*Action item*
Where the word "numerator" appears in a line below, copy the whole line.

*Data extract*
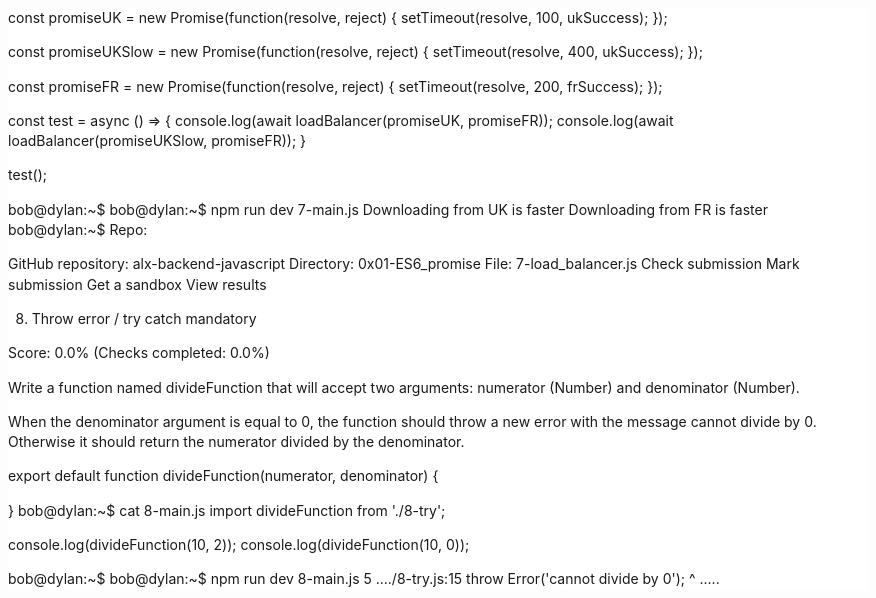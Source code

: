 const promiseUK = new Promise(function(resolve, reject) {
    setTimeout(resolve, 100, ukSuccess);
});

const promiseUKSlow = new Promise(function(resolve, reject) {
    setTimeout(resolve, 400, ukSuccess);
});

const promiseFR = new Promise(function(resolve, reject) {
    setTimeout(resolve, 200, frSuccess);
});

const test = async () =&gt; {
    console.log(await loadBalancer(promiseUK, promiseFR));
    console.log(await loadBalancer(promiseUKSlow, promiseFR));
}

test();

bob@dylan:~$ 
bob@dylan:~$ npm run dev 7-main.js 
Downloading from UK is faster
Downloading from FR is faster
bob@dylan:~$ 
Repo:

GitHub repository: alx-backend-javascript
Directory: 0x01-ES6_promise
File: 7-load_balancer.js
Check submission Mark submission Get a sandbox View results

8. Throw error / try catch
mandatory

Score: 0.0% (Checks completed: 0.0%)

Write a function named divideFunction that will accept two arguments: numerator (Number) and denominator (Number).

When the denominator argument is equal to 0, the function should throw a new error with the message cannot divide by 0. Otherwise it should return the numerator divided by the denominator.

export default function divideFunction(numerator, denominator) {

}
bob@dylan:~$ cat 8-main.js
import divideFunction from './8-try';

console.log(divideFunction(10, 2));
console.log(divideFunction(10, 0));

bob@dylan:~$ 
bob@dylan:~$ npm run dev 8-main.js 
5
..../8-try.js:15
  throw Error('cannot divide by 0');
  ^
.....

*Response to the exercise*
Write a function named divideFunction that will accept two arguments: numerator (Number) and denominator (Number).
When the denominator argument is equal to 0, the function should throw a new error with the message cannot divide by 0. Otherwise it should return the numerator divided by the denominator.
export default function divideFunction(numerator, denominator) {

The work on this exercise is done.